Extracted records

========================================

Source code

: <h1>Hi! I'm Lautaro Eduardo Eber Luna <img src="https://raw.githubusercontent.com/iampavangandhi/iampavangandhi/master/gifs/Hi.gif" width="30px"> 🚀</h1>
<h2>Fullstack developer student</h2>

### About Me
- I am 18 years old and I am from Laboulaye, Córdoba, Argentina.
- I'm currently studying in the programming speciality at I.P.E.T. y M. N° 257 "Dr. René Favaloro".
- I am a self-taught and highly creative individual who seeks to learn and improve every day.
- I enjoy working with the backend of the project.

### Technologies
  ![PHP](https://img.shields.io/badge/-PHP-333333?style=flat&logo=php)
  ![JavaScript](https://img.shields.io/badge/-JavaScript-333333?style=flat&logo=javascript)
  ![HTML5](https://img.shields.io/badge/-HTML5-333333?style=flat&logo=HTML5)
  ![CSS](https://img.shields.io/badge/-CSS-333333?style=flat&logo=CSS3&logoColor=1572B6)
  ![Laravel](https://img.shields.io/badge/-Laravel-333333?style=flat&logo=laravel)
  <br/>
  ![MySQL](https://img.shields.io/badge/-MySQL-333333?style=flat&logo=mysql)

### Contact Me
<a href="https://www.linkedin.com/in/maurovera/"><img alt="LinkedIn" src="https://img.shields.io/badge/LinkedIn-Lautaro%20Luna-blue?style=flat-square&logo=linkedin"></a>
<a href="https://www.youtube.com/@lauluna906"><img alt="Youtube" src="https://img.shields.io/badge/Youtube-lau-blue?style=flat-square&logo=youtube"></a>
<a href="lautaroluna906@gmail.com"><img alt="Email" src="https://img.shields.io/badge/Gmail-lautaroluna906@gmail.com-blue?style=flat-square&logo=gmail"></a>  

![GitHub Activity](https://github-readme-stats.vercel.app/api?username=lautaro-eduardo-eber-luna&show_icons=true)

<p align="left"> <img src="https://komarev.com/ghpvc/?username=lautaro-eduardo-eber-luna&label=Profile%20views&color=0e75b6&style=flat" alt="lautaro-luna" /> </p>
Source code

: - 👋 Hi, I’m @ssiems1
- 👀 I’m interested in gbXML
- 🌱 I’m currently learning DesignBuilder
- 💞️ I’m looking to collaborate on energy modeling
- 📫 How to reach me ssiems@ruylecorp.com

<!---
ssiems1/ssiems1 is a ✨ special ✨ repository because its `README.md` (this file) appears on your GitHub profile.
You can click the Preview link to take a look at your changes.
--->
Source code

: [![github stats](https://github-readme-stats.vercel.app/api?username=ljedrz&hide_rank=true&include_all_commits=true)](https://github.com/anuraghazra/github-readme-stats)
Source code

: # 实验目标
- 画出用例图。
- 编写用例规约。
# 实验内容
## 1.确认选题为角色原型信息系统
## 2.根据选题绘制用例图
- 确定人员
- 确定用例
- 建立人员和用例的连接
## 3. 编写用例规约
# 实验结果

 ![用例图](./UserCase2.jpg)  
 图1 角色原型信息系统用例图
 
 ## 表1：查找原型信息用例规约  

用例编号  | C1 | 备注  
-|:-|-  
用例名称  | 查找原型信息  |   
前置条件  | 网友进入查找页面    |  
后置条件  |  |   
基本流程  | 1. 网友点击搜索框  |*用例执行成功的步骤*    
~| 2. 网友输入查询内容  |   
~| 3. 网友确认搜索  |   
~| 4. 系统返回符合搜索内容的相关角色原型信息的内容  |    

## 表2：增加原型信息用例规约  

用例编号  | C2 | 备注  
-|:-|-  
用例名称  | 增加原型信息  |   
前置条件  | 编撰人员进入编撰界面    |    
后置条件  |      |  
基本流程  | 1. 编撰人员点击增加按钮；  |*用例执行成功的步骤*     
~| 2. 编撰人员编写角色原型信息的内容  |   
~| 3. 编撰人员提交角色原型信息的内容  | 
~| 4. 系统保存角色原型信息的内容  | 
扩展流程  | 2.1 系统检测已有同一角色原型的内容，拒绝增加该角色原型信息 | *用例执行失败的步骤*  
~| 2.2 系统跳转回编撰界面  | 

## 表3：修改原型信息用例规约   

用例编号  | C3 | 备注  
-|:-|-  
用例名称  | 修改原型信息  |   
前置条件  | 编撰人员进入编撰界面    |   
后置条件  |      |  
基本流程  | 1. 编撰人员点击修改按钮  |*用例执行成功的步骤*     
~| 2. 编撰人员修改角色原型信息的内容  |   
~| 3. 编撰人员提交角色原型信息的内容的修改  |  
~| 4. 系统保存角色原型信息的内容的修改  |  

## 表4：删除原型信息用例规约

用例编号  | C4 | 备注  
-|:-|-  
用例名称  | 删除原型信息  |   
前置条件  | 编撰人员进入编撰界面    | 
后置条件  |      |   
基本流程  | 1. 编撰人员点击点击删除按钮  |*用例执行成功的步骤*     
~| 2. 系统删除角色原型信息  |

========================================

Return the records in their entirety. Keep every character as it is.

Source code

: <h1>Hi! I'm Lautaro Eduardo Eber Luna <img src="https://raw.githubusercontent.com/iampavangandhi/iampavangandhi/master/gifs/Hi.gif" width="30px"> 🚀</h1>
<h2>Fullstack developer student</h2>

### About Me
- I am 18 years old and I am from Laboulaye, Córdoba, Argentina.
- I'm currently studying in the programming speciality at I.P.E.T. y M. N° 257 "Dr. René Favaloro".
- I am a self-taught and highly creative individual who seeks to learn and improve every day.
- I enjoy working with the backend of the project.

### Technologies
  ![PHP](https://img.shields.io/badge/-PHP-333333?style=flat&logo=php)
  ![JavaScript](https://img.shields.io/badge/-JavaScript-333333?style=flat&logo=javascript)
  ![HTML5](https://img.shields.io/badge/-HTML5-333333?style=flat&logo=HTML5)
  ![CSS](https://img.shields.io/badge/-CSS-333333?style=flat&logo=CSS3&logoColor=1572B6)
  ![Laravel](https://img.shields.io/badge/-Laravel-333333?style=flat&logo=laravel)
  <br/>
  ![MySQL](https://img.shields.io/badge/-MySQL-333333?style=flat&logo=mysql)

### Contact Me
<a href="https://www.linkedin.com/in/maurovera/"><img alt="LinkedIn" src="https://img.shields.io/badge/LinkedIn-Lautaro%20Luna-blue?style=flat-square&logo=linkedin"></a>
<a href="https://www.youtube.com/@lauluna906"><img alt="Youtube" src="https://img.shields.io/badge/Youtube-lau-blue?style=flat-square&logo=youtube"></a>
<a href="lautaroluna906@gmail.com"><img alt="Email" src="https://img.shields.io/badge/Gmail-lautaroluna906@gmail.com-blue?style=flat-square&logo=gmail"></a>  

![GitHub Activity](https://github-readme-stats.vercel.app/api?username=lautaro-eduardo-eber-luna&show_icons=true)

<p align="left"> <img src="https://komarev.com/ghpvc/?username=lautaro-eduardo-eber-luna&label=Profile%20views&color=0e75b6&style=flat" alt="lautaro-luna" /> </p>
Source code

: - 👋 Hi, I’m @ssiems1
- 👀 I’m interested in gbXML
- 🌱 I’m currently learning DesignBuilder
- 💞️ I’m looking to collaborate on energy modeling
- 📫 How to reach me ssiems@ruylecorp.com

<!---
ssiems1/ssiems1 is a ✨ special ✨ repository because its `README.md` (this file) appears on your GitHub profile.
You can click the Preview link to take a look at your changes.
--->
Source code

: [![github stats](https://github-readme-stats.vercel.app/api?username=ljedrz&hide_rank=true&include_all_commits=true)](https://github.com/anuraghazra/github-readme-stats)
Source code

: # 实验目标
- 画出用例图。
- 编写用例规约。
# 实验内容
## 1.确认选题为角色原型信息系统
## 2.根据选题绘制用例图
- 确定人员
- 确定用例
- 建立人员和用例的连接
## 3. 编写用例规约
# 实验结果

 ![用例图](./UserCase2.jpg)  
 图1 角色原型信息系统用例图
 
 ## 表1：查找原型信息用例规约  

用例编号  | C1 | 备注  
-|:-|-  
用例名称  | 查找原型信息  |   
前置条件  | 网友进入查找页面    |  
后置条件  |  |   
基本流程  | 1. 网友点击搜索框  |*用例执行成功的步骤*    
~| 2. 网友输入查询内容  |   
~| 3. 网友确认搜索  |   
~| 4. 系统返回符合搜索内容的相关角色原型信息的内容  |    

## 表2：增加原型信息用例规约  

用例编号  | C2 | 备注  
-|:-|-  
用例名称  | 增加原型信息  |   
前置条件  | 编撰人员进入编撰界面    |    
后置条件  |      |  
基本流程  | 1. 编撰人员点击增加按钮；  |*用例执行成功的步骤*     
~| 2. 编撰人员编写角色原型信息的内容  |   
~| 3. 编撰人员提交角色原型信息的内容  | 
~| 4. 系统保存角色原型信息的内容  | 
扩展流程  | 2.1 系统检测已有同一角色原型的内容，拒绝增加该角色原型信息 | *用例执行失败的步骤*  
~| 2.2 系统跳转回编撰界面  | 

## 表3：修改原型信息用例规约   

用例编号  | C3 | 备注  
-|:-|-  
用例名称  | 修改原型信息  |   
前置条件  | 编撰人员进入编撰界面    |   
后置条件  |      |  
基本流程  | 1. 编撰人员点击修改按钮  |*用例执行成功的步骤*     
~| 2. 编撰人员修改角色原型信息的内容  |   
~| 3. 编撰人员提交角色原型信息的内容的修改  |  
~| 4. 系统保存角色原型信息的内容的修改  |  

## 表4：删除原型信息用例规约

用例编号  | C4 | 备注  
-|:-|-  
用例名称  | 删除原型信息  |   
前置条件  | 编撰人员进入编撰界面    | 
后置条件  |      |   
基本流程  | 1. 编撰人员点击点击删除按钮  |*用例执行成功的步骤*     
~| 2. 系统删除角色原型信息  |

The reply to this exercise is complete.